[whatwg] MIME Sniffing spec - http://mimesniff.spec.whatwg.org/ from Boris Zbarsky on 2011-10-22 (public-whatwg-archive@w3.org from October 2011)

From: Boris Zbarsky <bzbarsky@MIT.EDU>
Date: Sat, 22 Oct 2011 10:53:11 -0400
Message-ID: <4EA2D8D7.6000201@mit.edu>

On 10/22/11 6:09 AM, Daniel Glazman wrote:
>>> text/plain; charset=iso-8859-1
>>>
>>> This is wrong. Nothing in the MIME or the HTTP specs says such a
>>> whitespace is mandatory. Whitespace is explicitely forbidden between
>>> type and subtype, between parameter-name and parameter-value, but that's
>>> all. AFAIC, |text/plain;charset=iso-8859-1| is perfectly valid and
>>> |text/plain ; charset=iso-8859-1| is perfectly valid too.
>>
>> We do not want to sniff text/plain more than strictly necessary.
>
> Sorry, I don't understand that answer, what do you mean exactly ?

Normally, when a browser receives a header of the form "text/plain ...." 
where ... is anything, it should treat the page as text-plain.

However, there is a known bug in old Apache installations where Apache 
defaulted to sending a type of "text/plain" or "text/plain; 
charset=iso-8859-1" or "text/plain; charset=ISO-8859-1" or "text/plain; 
charset=UTF8" (depending on the installation) any time it didn't know 
what type of data the file was.

Therefore, it is fairly common for random binary files to be served with 
those 4 exact header values.  Thus, if those _exact_ strings are 
encountered the UA needs to sniff to make sure it's not actually binary.

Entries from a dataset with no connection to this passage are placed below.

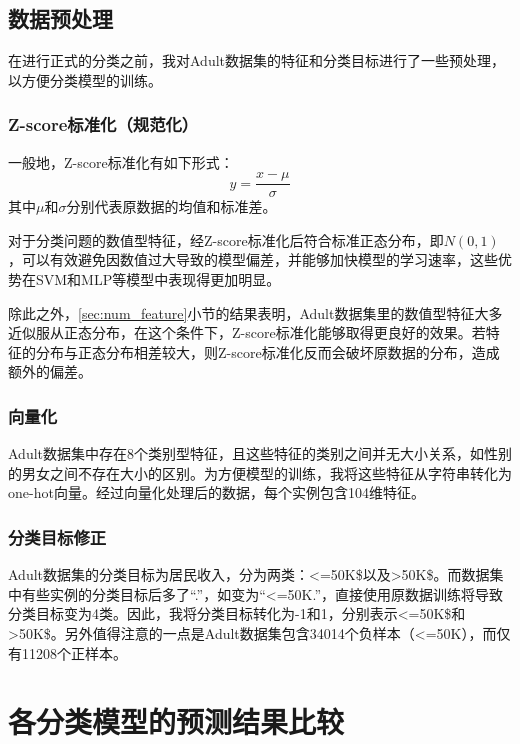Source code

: \documentclass[12pt,a4paper]{article}
\theoremstyle{definition}
\begin{document}
\subsection{数据预处理}

在进行正式的分类之前，我对Adult数据集的特征和分类目标进行了一些预处理，以方便分类模型的训练。

\subsubsection{Z-score标准化（规范化）}

一般地，Z-score标准化有如下形式：
\begin{equation}
	y = \dfrac{x - \mu}{\sigma}
\end{equation}
其中$\mu$和$\sigma$分别代表原数据的均值和标准差。

\vspace{0.01\linewidth}
对于分类问题的数值型特征，经Z-score标准化后符合标准正态分布，即$N(0, 1)$，可以有效避免因数值过大导致的模型偏差，并能够加快模型的学习速率，这些优势在SVM和MLP等模型中表现得更加明显。

\vspace{0.01\linewidth}
除此之外，\ref{sec:num_feature}小节的结果表明，Adult数据集里的数值型特征大多近似服从正态分布，在这个条件下，Z-score标准化能够取得更良好的效果。若特征的分布与正态分布相差较大，则Z-score标准化反而会破坏原数据的分布，造成额外的偏差。

\subsubsection{向量化}

Adult数据集中存在8个类别型特征，且这些特征的类别之间并无大小关系，如性别的男女之间不存在大小的区别。为方便模型的训练，我将这些特征从字符串转化为one-hot向量。经过向量化处理后的数据，每个实例包含104维特征。

\subsubsection{分类目标修正}
\label{sec:fix-target}

Adult数据集的分类目标为居民收入，分为两类：<=50K\$以及>50K\$。而数据集中有些实例的分类目标后多了“.”，如变为“<=50K.”，直接使用原数据训练将导致分类目标变为4类。因此，我将分类目标转化为-1和1，分别表示<=50K\$和>50K\$。另外值得注意的一点是Adult数据集包含34014个负样本（<=50K），而仅有11208个正样本。

\section{各分类模型的预测结果比较}
\end{document}
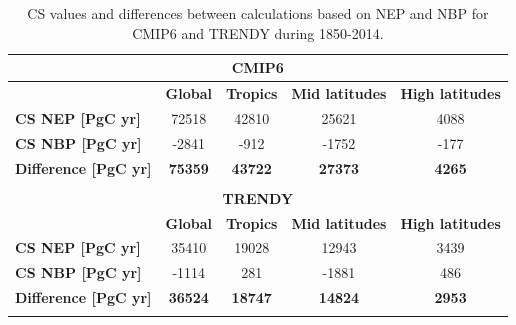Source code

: \documentclass[10pt]{article}
\begin{document}
\begin{table}
\label{Table:CSdiff_NEP_NBPmodels}
\caption{CS values and differences between calculations based on NEP and NBP for CMIP6 and TRENDY during 1850-2014.}
\centering
\begin{tabular}{lcccc}
\hline
\multicolumn{5}{c}{\textbf{CMIP6}}                                                                                       \\ \hline
\textbf{}                         & \textbf{Global}      & \textbf{Tropics}     & \textbf{Mid latitudes} & \textbf{High latitudes} \\
\textbf{CS NEP {[}PgC yr{]}}      & 72518              & 42810              & 25621                & 4088                 \\
\textbf{CS NBP {[}PgC yr{]}}      & -2841             & -912             & -1752               & -177               \\ \hline
\textbf{Difference  {[}PgC yr{]}} & \textbf{75359}     & \textbf{43722}     & \textbf{27373}       & \textbf{4265}        \\ \hline
                                  & \multicolumn{1}{l}{} & \multicolumn{1}{l}{} & \multicolumn{1}{l}{}   & \multicolumn{1}{l}{}    \\ \hline
\multicolumn{5}{c}{\textbf{TRENDY}}                                                                                       \\ \hline
\textbf{}                         & \textbf{Global}      & \textbf{Tropics}     & \textbf{Mid latitudes} & \textbf{High latitudes} \\
\textbf{CS NEP {[}PgC yr{]}}      & 35410               & 19028               & 12943                 & 3439                   \\
\textbf{CS NBP {[}PgC yr{]}}      & -1114               & 281                & -1881                  & 486                   \\ \hline
\textbf{Difference  {[}PgC yr{]}} & \textbf{36524}      & \textbf{18747}      & \textbf{14824}        & \textbf{2953}          \\ \hline
                                  & \multicolumn{1}{l}{} & \multicolumn{1}{l}{} & \multicolumn{1}{l}{}   & \multicolumn{1}{l}{}    \\
\end{tabular}
\end{table}
  
\end{document}

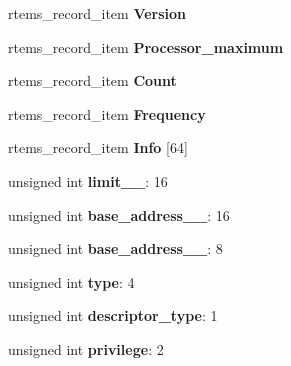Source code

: \begin{DoxyCompactItemize}
rtems\+\_\+record\+\_\+item {\bfseries Version}
\item 
\mbox{\label{structRTEMS__PACKED_aef6957a023304a14da4c01b93c8a0cb9}} 
rtems\+\_\+record\+\_\+item {\bfseries Processor\+\_\+maximum}
\item 
\mbox{\label{structRTEMS__PACKED_af0bf2bad92b51b99d2cd49c689bea9e2}} 
rtems\+\_\+record\+\_\+item {\bfseries Count}
\item 
\mbox{\label{structRTEMS__PACKED_a543c8cfbc55f5b6cfa02667bd206bde0}} 
rtems\+\_\+record\+\_\+item {\bfseries Frequency}
\item 
\mbox{\label{structRTEMS__PACKED_ad23c105772785ff21092636e6d678f03}} 
rtems\+\_\+record\+\_\+item {\bfseries Info} \mbox{[}64\mbox{]}
\item 
\mbox{\label{structRTEMS__PACKED_ad6dff3e3120523ce1c3d4c55ea4bc6f5}} 
unsigned int {\bfseries limit\+\_\+\_}\+: 16
\item 
\mbox{\label{structRTEMS__PACKED_a9d6fa7eb485407d74eec333b3891b5b4}} 
unsigned int {\bfseries base\+\_\+address\+\_\+\_}\+: 16
\item 
\mbox{\label{structRTEMS__PACKED_a1bba3a1af68466d8acaa7b21c3d1226c}} 
unsigned int {\bfseries base\+\_\+address\+\_\+\_}\+: 8
\item 
\mbox{\label{structRTEMS__PACKED_a9b8dd6076fd14753cdeb4d682038b34f}} 
unsigned int {\bfseries type}\+: 4
\item 
\mbox{\label{structRTEMS__PACKED_af463c71ea1d3b2e8658c6138aec3190e}} 
unsigned int {\bfseries descriptor\+\_\+type}\+: 1
\item 
\mbox{\label{structRTEMS__PACKED_a453035c29c07372791edc353603e08bc}} 
unsigned int {\bfseries privilege}\+: 2
\item 
\mbox{\label{structRTEMS__PACKED_ae38fdb9a76fc03929cccedc9eb54489e}} 

\end{DoxyCompactItemize}
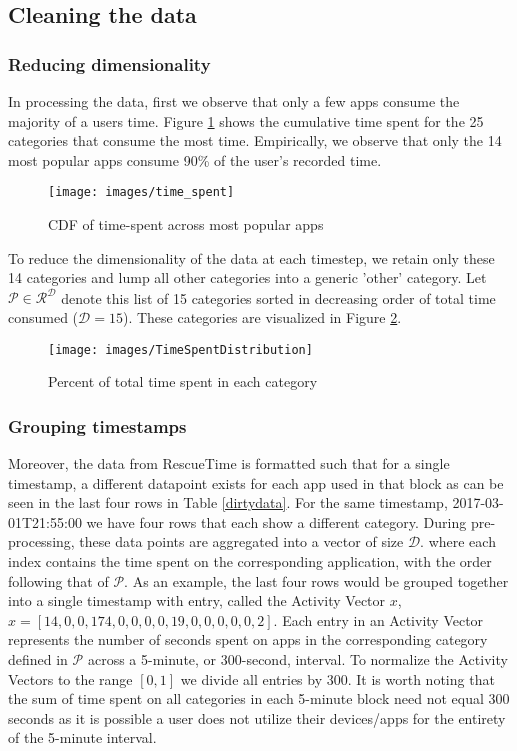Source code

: \subsection{Cleaning the data}

\subsubsection{Reducing dimensionality}
In processing the data, first we observe that only a few apps consume the majority of a users time. Figure \ref{time_spent} shows the cumulative time spent for the 25 categories that consume the most time. Empirically, we observe that only the 14 most popular apps consume 90\% of the user's recorded time.\\

\begin{figure}[htbp]
 \centering
 \caption{CDF of time-spent across most popular apps}
 \label{time_spent}
 \texttt{[image: images/time\_spent]}
\end{figure}

To reduce the dimensionality of the data at each timestep, we retain only these 14 categories and lump all other categories into a generic 'other' category. Let $\mathcal{P} \in \mathcal{R}^\mathcal{D}$ denote this list of 15 categories sorted in decreasing order of total time consumed ($\mathcal{D} = 15$). These categories are visualized in Figure \ref{TimeSpentDistribution}.\\

\begin{figure}[htbp]
 \centering
 \caption{Percent of total time spent in each category}
 \label{TimeSpentDistribution}
 \texttt{[image: images/TimeSpentDistribution]}
\end{figure}

\subsubsection{Grouping timestamps} \label{group_t}
Moreover, the data from RescueTime is formatted such that for a single timestamp, a different datapoint exists for each app used in that block as can be seen in the last four rows in Table \ref{dirtydata}. For the same timestamp, 2017-03-01T21:55:00 we have four rows that each show a different category. During pre-processing, these data points are aggregated into a vector of size $\mathcal{D}$.
where each index contains the time spent on the corresponding application, with the order following that of $\mathcal{P}$. As an example, the last four rows would be grouped together into a single timestamp with entry, called the Activity Vector $x$, $x = [14,0,0,174,0,0,0,0,19,0,0,0,0,0,2]$. Each entry in an Activity Vector represents the number of seconds spent on apps in the corresponding category defined in $\mathcal{P}$ across a 5-minute, or 300-second, interval. To normalize the Activity Vectors to the range $[0,1]$ we divide all entries by 300. It is worth noting that the sum of time spent on all categories in each 5-minute block need not equal 300 seconds as it is possible a user does not utilize their devices/apps for the entirety of the 5-minute interval.

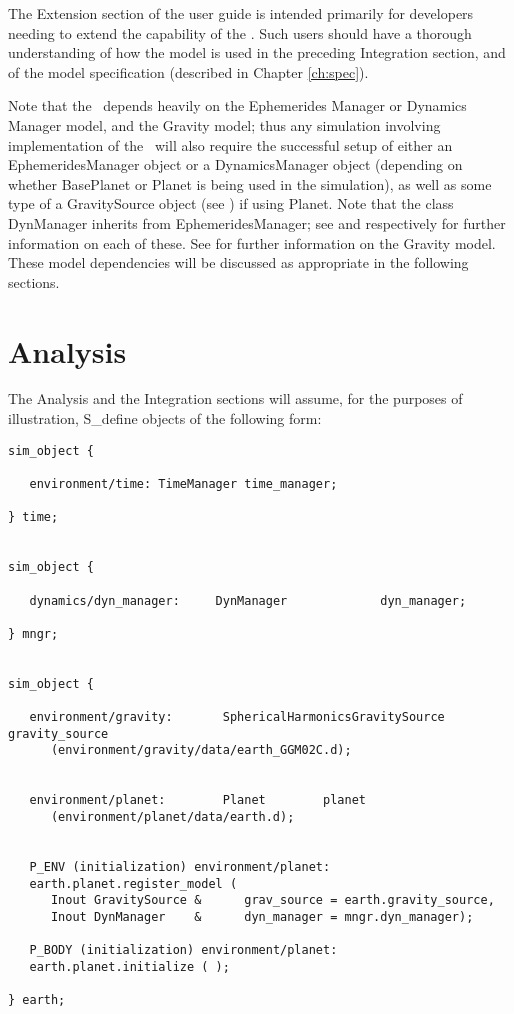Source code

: The Extension section of the user guide is intended primarily for developers
needing to extend the capability of the \planetDesc.  Such users should have a
thorough understanding of how the model is used in the preceding Integration
section, and of the model specification (described in Chapter \ref{ch:spec}).

Note that the \planetDesc\ depends heavily on the Ephemerides Manager or
Dynamics Manager model, and the Gravity model; thus any simulation involving
implementation of the \planetDesc\ will also require the successful setup of
either an EphemeridesManager object or a DynamicsManager object (depending
on whether BasePlanet or Planet is being used in the simulation), as well as
some type of a GravitySource object (see \cite{dynenv:GRAVITY}) if using Planet.
 Note that the class DynManager inherits from EphemeridesManager; see
\cite{dynenv:DYNMANAGER} and \cite{dynenv:EPHEMERIDES} respectively for further
information on each of these. See \cite{dynenv:GRAVITY} for further information
on the Gravity model. These model dependencies will be discussed as appropriate
in the following sections.

\section{Analysis}

The Analysis and the Integration sections will assume, for the purposes of
illustration, S\_define objects of the following form:

\begin{verbatim}
sim_object {

   environment/time: TimeManager time_manager;

} time;


sim_object {

   dynamics/dyn_manager:     DynManager             dyn_manager;

} mngr;


sim_object {

   environment/gravity:       SphericalHarmonicsGravitySource   gravity_source
      (environment/gravity/data/earth_GGM02C.d);


   environment/planet:        Planet        planet
      (environment/planet/data/earth.d);


   P_ENV (initialization) environment/planet:
   earth.planet.register_model (
      Inout GravitySource &      grav_source = earth.gravity_source,
      Inout DynManager    &      dyn_manager = mngr.dyn_manager);

   P_BODY (initialization) environment/planet:
   earth.planet.initialize ( );

} earth;
\end{verbatim}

> If I read the document correctly, UAs are going to fallback to complex
> type detection with perf and time cost just because the content-type
> detection did not honour the potential presence of whitespace ???
> Really ?

You read it wrong.  If the whitespace doesn't match the exact values in 
the table, the UA will just treat the page as text/plain.  It's only 
when the header value is exactly one of the 4 in the table that the UA 
will go into http://mimesniff.spec.whatwg.org/#text-or-binary

-Boris

Received on Saturday, 22 October 2011 07:53:11 UTC